I’ve been wanting to write this post for a long time! So many of you watch me make my own bone broth on my Instagram stories and are always interested in how I do it but to be honest, bone broth isn’t really a “pretty” recipe as I’m sure you can imagine with chicken feet, food scraps etc. and I kinda “wing it” so I’ve been a bit lazy at blogging it for you but here it finally is!
There’s lots of recipes out there for Instant Pot bone broth etc. that are done quickly but I don’t get the same result (gelatinized texture) or flavour doing it the quick way. There is something so special about slow cooking this broth, the way our grandparents did and allowing all the nutrients to come out into the beautiful gut supportive broth you are going to drink. I like to freeze mine in little baggies so when I make soup, I’ll just throw it in frozen when I add my water or other liquid and allow it to melt right in there. If you freeze a big bag or jar it’s tough to defrost only a little so I’d suggest freezing in servings you know you will use to avoid spoilage.

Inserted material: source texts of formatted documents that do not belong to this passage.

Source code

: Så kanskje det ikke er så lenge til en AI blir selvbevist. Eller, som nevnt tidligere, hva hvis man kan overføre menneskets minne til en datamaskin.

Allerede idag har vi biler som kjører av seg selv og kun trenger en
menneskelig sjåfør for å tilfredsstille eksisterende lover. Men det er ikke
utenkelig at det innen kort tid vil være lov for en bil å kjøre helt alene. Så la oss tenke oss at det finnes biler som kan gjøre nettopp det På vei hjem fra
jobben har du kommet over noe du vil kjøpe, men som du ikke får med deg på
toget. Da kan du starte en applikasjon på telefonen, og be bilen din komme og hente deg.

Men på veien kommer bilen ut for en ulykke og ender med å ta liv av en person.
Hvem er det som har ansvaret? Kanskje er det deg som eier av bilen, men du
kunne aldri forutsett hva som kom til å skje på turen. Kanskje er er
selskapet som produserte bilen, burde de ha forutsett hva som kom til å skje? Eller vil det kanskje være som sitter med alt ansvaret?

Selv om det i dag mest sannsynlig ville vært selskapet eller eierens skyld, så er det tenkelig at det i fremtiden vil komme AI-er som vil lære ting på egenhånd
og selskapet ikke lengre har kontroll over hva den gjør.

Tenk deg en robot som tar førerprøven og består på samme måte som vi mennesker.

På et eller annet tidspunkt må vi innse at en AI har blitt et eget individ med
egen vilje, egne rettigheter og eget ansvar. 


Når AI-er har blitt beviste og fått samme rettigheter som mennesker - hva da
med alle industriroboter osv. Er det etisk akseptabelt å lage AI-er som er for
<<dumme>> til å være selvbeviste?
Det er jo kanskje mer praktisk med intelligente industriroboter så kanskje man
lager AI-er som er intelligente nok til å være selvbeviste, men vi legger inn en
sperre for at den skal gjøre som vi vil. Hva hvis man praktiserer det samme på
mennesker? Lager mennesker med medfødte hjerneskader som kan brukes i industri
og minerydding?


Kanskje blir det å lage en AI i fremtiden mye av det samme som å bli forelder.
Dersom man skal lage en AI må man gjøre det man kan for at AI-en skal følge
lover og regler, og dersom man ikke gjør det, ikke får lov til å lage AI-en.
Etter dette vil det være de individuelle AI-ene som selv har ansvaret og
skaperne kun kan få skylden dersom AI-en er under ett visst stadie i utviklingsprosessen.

P.S. This is the best recipe because it’s just a sample recipe that makes your home more sustainable and is super easy! You can use a bag of food scraps consisting of WHATEVER YOUR FAMILY USES. For example, a lot of my food scraps are celery peels, onion ends, garlic ends etc. One caveat would be to avoid making broth with sulfur produce like brussel sprouts, cabbage etc. or bitter greens like kale, swiss chard and rapini. The flavour does go into the broth so just be aware if you save those! For animal bones, I try to save whatever bones I have from chicken wings, whole roast chickens plus buy more as needed like chicken feet (cheap but have lots of nutrition thanks to the joints) but you can also use pork, beef, veal, turkey, lamb, bison, buffalo or venison bones!
But first, why even make bone broth right? What are the benefits?

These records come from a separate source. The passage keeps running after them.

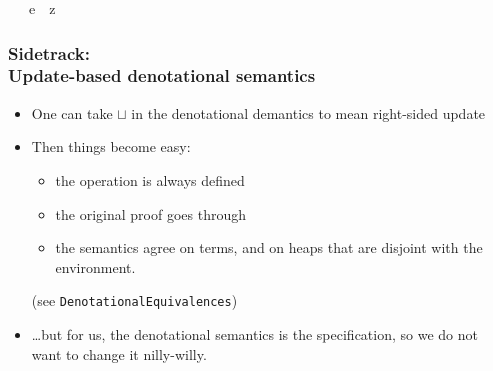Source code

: \documentclass{beamer}
\begin{document}
\begin{frame}
\begin{itemize}
\begin{isabelle}
\ \ \ {\isachardoublequoteopen}{\isasymlbrakk}e{\isasymrbrakk}\isactrlbsub {\isasymlbrace}{\isasymGamma}{\isasymrbrace}\isactrlesub \ {\isacharequal}\ {\isasymlbrakk}z{\isasymrbrakk}\isactrlbsub {\isasymlbrace}{\isasymDelta}{\isasymrbrace}\isactrlesub {\isachardoublequoteclose}\ \ {\isachardoublequoteopen}{\isasymlbrace}{\isasymGamma}{\isasymrbrace}\ {\isasymle}\ {\isasymlbrace}{\isasymDelta}{\isasymrbrace}{\isachardoublequoteclose}
\end{isabelle}
\end{itemize}
\end{frame}

\begin{frame}
\frametitle{Sidetrack:\\ Update-based denotational semantics}

\begin{itemize}
\item One can take $\sqcup$ in the denotational demantics to mean right-sided update
\item Then things become easy:
\begin{itemize}
\item the operation is always defined
\item the original proof goes through
\item the semantics agree on terms, and on heaps that are disjoint with the environment.
\end{itemize}
(see \texttt{DenotationalEquivalences})
\item \dots but for us, the denotational semantics is the specification, so we do not want to change it nilly-willy.
\end{itemize}
\end{frame}
\end{document}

Animal bones are rich in the minerals needed to build and strengthen our own bones like calcium, magnesium, potassium and phosphorus. If you are using bones that have cartilage such as the knuckle joint of chicken feet, you’re also getting glucosamine and chondroitin, which will help support your joints too. Animal bones also contain collagen, which is released when simmered (thanks to the acid from vinegar or lemon juice) in the form of gelatin. P.s. This is why I said I didn’t like making bone broth in an Instant Pot. When you let the bone broth cool, the top will get thick and jello like. This is the good stuff – gelatin! The more thick jelly portion at the top, the better the broth. I’ve personally never had the same amount of gelatin be released using an Instant Pot than I have using the simmering method on the stove but obviously if time is a factor for you, then it’s better to have something rather than nothing to use!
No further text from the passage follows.